Saved entries:
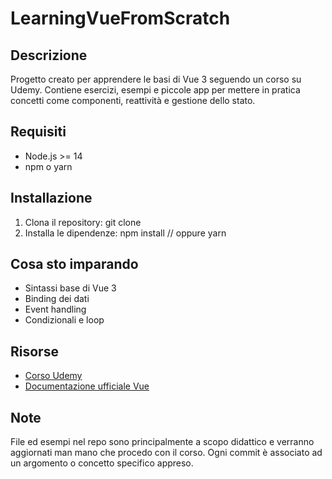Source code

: # LearningVueFromScratch

## Descrizione

Progetto creato per apprendere le basi di Vue 3 seguendo un corso su Udemy. Contiene esercizi, esempi e piccole app per mettere in pratica concetti come componenti, reattività e gestione dello stato.

## Requisiti

- Node.js >= 14
- npm o yarn

## Installazione

1. Clona il repository:
    git clone <url-del-repo>
2. Installa le dipendenze:
    npm install
    // oppure
    yarn

## Cosa sto imparando

- Sintassi base di Vue 3
- Binding dei dati
- Event handling
- Condizionali e loop

## Risorse

- [Corso Udemy](https://www.udemy.com/course/vuejs-2-the-complete-guide/)
- [Documentazione ufficiale Vue](https://vuejs.org) 

## Note

File ed esempi nel repo sono principalmente a scopo didattico e verranno aggiornati man mano che procedo con il corso.
Ogni commit è associato ad un argomento o concetto specifico appreso.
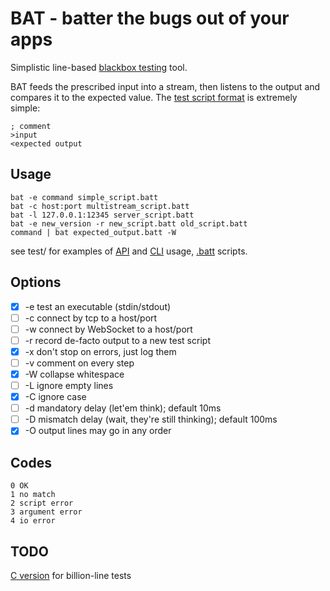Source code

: # BAT - batter the bugs out of your apps

Simplistic line-based [blackbox testing][bbt] tool.

BAT feeds the prescribed input into a stream, then listens to the
output and compares it to the expected value.
The [test script format](batt.md) is extremely simple:

    ; comment
    >input
    <expected output

[bbt]: https://en.wikipedia.org/wiki/Black-box_testing

## Usage

    bat -e command simple_script.batt
    bat -c host:port multistream_script.batt
    bat -l 127.0.0.1:12345 server_script.batt
    bat -e new_version -r new_script.batt old_script.batt
    command | bat expected_output.batt -W

see test/ for examples of [API](test/00_parse_format.js) and
[CLI](test/cli-test.sh) usage, [.batt](test/bash.batt) scripts.

## Options

- [x] -e test an executable (stdin/stdout)
- [ ] -c connect by tcp to a host/port
- [ ] -w connect by WebSocket to a host/port
- [ ] -r record de-facto output to a new test script
- [x] -x don't stop on errors, just log them
- [ ] -v comment on every step
- [x] -W collapse whitespace
- [ ] -L ignore empty lines
- [x] -C ignore case
- [ ] -d mandatory delay (let'em think); default 10ms
- [ ] -D mismatch delay (wait, they're still thinking); default 100ms
- [x] -O output lines may go in any order

## Codes

    0 OK
    1 no match
    2 script error
    3 argument error
    4 io error


## TODO

[C version](https://github.com/gritzko/bat) for billion-line tests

Task prompt: What you return must match the records above exactly, minus any images.

Result:
Source code

: # LearningVueFromScratch

## Descrizione

Progetto creato per apprendere le basi di Vue 3 seguendo un corso su Udemy. Contiene esercizi, esempi e piccole app per mettere in pratica concetti come componenti, reattività e gestione dello stato.

## Requisiti

- Node.js >= 14
- npm o yarn

## Installazione

1. Clona il repository:
    git clone <url-del-repo>
2. Installa le dipendenze:
    npm install
    // oppure
    yarn

## Cosa sto imparando

- Sintassi base di Vue 3
- Binding dei dati
- Event handling
- Condizionali e loop

## Risorse

- [Corso Udemy](https://www.udemy.com/course/vuejs-2-the-complete-guide/)
- [Documentazione ufficiale Vue](https://vuejs.org) 

## Note

File ed esempi nel repo sono principalmente a scopo didattico e verranno aggiornati man mano che procedo con il corso.
Ogni commit è associato ad un argomento o concetto specifico appreso.
Source code

: # BAT - batter the bugs out of your apps

Simplistic line-based [blackbox testing][bbt] tool.

BAT feeds the prescribed input into a stream, then listens to the
output and compares it to the expected value.
The [test script format](batt.md) is extremely simple:

    ; comment
    >input
    <expected output

[bbt]: https://en.wikipedia.org/wiki/Black-box_testing

## Usage

    bat -e command simple_script.batt
    bat -c host:port multistream_script.batt
    bat -l 127.0.0.1:12345 server_script.batt
    bat -e new_version -r new_script.batt old_script.batt
    command | bat expected_output.batt -W

see test/ for examples of [API](test/00_parse_format.js) and
[CLI](test/cli-test.sh) usage, [.batt](test/bash.batt) scripts.

## Options

- [x] -e test an executable (stdin/stdout)
- [ ] -c connect by tcp to a host/port
- [ ] -w connect by WebSocket to a host/port
- [ ] -r record de-facto output to a new test script
- [x] -x don't stop on errors, just log them
- [ ] -v comment on every step
- [x] -W collapse whitespace
- [ ] -L ignore empty lines
- [x] -C ignore case
- [ ] -d mandatory delay (let'em think); default 10ms
- [ ] -D mismatch delay (wait, they're still thinking); default 100ms
- [x] -O output lines may go in any order

## Codes

    0 OK
    1 no match
    2 script error
    3 argument error
    4 io error


## TODO

[C version](https://github.com/gritzko/bat) for billion-line tests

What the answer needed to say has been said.